+++ Data provided
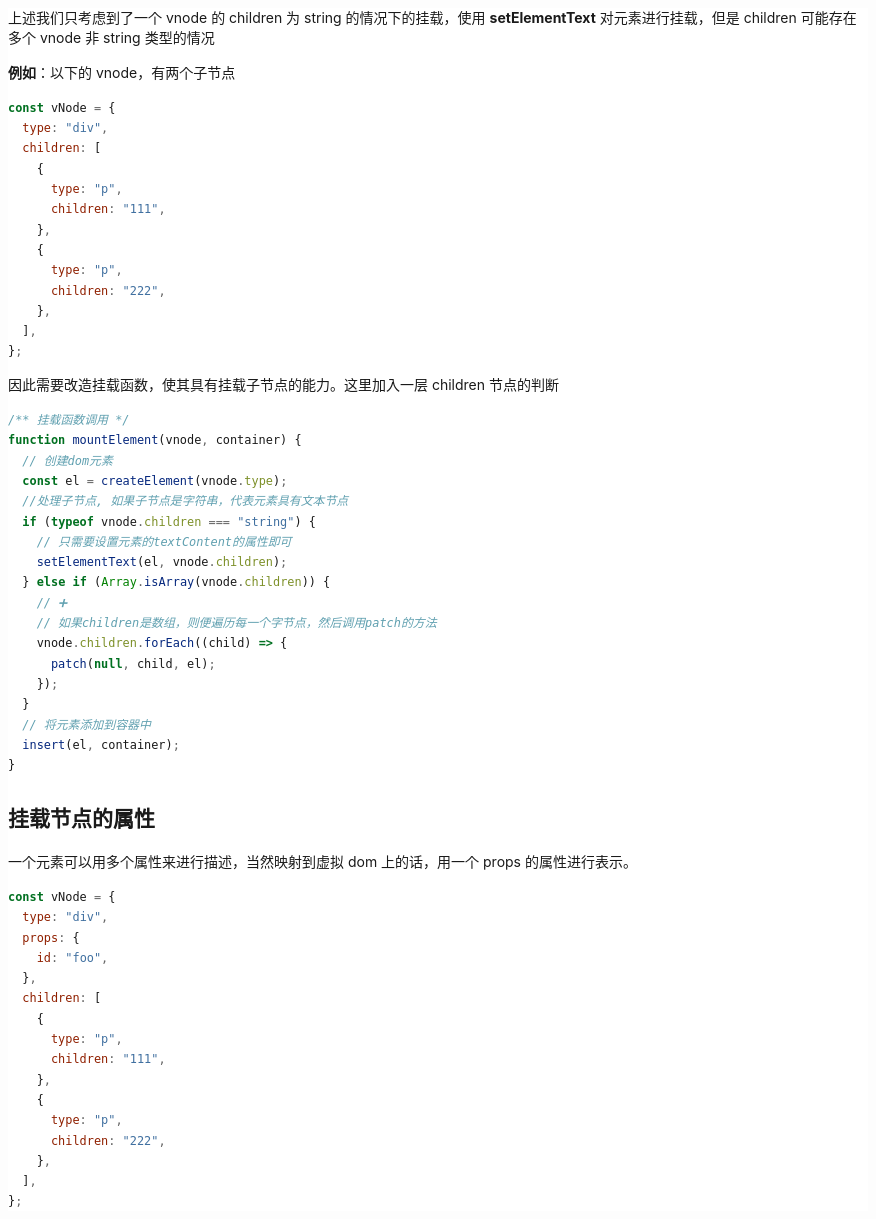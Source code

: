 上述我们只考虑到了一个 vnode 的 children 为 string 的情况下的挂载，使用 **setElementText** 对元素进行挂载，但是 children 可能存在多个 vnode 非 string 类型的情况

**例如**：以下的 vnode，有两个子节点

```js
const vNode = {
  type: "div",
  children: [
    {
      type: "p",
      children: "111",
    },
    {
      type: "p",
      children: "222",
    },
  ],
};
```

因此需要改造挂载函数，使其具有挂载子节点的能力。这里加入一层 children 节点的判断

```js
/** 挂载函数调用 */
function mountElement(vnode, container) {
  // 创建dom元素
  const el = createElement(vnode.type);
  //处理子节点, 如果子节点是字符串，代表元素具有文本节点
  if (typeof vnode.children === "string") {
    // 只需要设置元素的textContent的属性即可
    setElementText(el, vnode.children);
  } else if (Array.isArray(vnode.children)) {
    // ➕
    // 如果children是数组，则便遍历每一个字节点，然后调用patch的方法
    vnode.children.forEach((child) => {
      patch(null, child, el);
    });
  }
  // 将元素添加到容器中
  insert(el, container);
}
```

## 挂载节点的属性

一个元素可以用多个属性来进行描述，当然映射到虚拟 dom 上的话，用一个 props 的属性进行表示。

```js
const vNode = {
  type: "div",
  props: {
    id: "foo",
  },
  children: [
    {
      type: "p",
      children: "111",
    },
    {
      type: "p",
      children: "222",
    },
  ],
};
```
++++++
● **Task item**
Copy each line of the records above that carries the word "container".

● **Answer to the problem**
function mountElement(vnode, container) {
  insert(el, container);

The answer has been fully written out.